# Work instruction:
Look through the listing below and report every line that contains "html".
↓
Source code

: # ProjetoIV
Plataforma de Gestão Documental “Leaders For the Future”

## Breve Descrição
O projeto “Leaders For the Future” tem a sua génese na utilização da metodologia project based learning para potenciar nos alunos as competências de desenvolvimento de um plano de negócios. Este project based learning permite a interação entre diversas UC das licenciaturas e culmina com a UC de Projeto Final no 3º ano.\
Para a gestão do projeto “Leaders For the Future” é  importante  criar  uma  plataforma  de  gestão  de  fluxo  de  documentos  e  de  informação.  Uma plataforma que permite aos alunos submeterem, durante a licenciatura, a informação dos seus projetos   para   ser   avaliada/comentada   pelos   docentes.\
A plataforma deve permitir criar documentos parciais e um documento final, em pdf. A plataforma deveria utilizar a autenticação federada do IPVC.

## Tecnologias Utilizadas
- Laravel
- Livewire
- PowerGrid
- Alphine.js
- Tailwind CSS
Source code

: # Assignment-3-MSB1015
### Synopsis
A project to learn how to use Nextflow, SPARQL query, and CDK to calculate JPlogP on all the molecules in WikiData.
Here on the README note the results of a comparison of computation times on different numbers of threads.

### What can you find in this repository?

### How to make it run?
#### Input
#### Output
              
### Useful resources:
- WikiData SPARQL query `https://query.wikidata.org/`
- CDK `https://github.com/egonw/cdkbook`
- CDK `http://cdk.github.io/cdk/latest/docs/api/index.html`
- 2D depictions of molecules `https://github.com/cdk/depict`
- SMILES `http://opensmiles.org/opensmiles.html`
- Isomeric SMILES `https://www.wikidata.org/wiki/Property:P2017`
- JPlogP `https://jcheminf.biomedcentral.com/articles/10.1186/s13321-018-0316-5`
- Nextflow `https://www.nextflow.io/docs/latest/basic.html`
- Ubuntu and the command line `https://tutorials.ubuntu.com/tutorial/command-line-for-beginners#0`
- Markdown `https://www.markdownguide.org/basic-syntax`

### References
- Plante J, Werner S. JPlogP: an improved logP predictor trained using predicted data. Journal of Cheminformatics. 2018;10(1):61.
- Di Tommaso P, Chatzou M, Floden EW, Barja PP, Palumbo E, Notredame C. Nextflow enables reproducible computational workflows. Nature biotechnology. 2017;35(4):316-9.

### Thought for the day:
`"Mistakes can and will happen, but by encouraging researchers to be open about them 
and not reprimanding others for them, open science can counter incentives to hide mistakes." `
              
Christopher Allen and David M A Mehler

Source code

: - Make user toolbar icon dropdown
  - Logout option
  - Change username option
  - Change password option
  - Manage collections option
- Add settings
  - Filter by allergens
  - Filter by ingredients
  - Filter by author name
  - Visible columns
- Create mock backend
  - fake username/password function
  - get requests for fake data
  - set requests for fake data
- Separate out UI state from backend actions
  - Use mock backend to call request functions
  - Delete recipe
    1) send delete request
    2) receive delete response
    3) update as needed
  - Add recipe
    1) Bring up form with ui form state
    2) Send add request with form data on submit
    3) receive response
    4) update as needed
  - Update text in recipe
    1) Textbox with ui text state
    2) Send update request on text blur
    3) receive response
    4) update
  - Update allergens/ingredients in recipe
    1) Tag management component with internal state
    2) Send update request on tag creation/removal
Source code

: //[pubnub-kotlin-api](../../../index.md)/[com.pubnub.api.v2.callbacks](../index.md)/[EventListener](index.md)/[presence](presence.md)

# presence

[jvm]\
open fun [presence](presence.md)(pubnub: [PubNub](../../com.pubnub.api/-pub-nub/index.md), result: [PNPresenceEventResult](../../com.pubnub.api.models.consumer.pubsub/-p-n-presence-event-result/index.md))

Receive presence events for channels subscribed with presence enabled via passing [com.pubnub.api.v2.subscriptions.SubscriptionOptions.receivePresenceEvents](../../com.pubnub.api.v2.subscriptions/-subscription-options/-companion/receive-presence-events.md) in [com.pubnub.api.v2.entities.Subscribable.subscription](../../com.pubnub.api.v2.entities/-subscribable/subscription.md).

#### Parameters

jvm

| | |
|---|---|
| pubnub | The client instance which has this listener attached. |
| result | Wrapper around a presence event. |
↑
# Finished exercise:
- CDK `http://cdk.github.io/cdk/latest/docs/api/index.html`
- SMILES `http://opensmiles.org/opensmiles.html`
- Nextflow `https://www.nextflow.io/docs/latest/basic.html`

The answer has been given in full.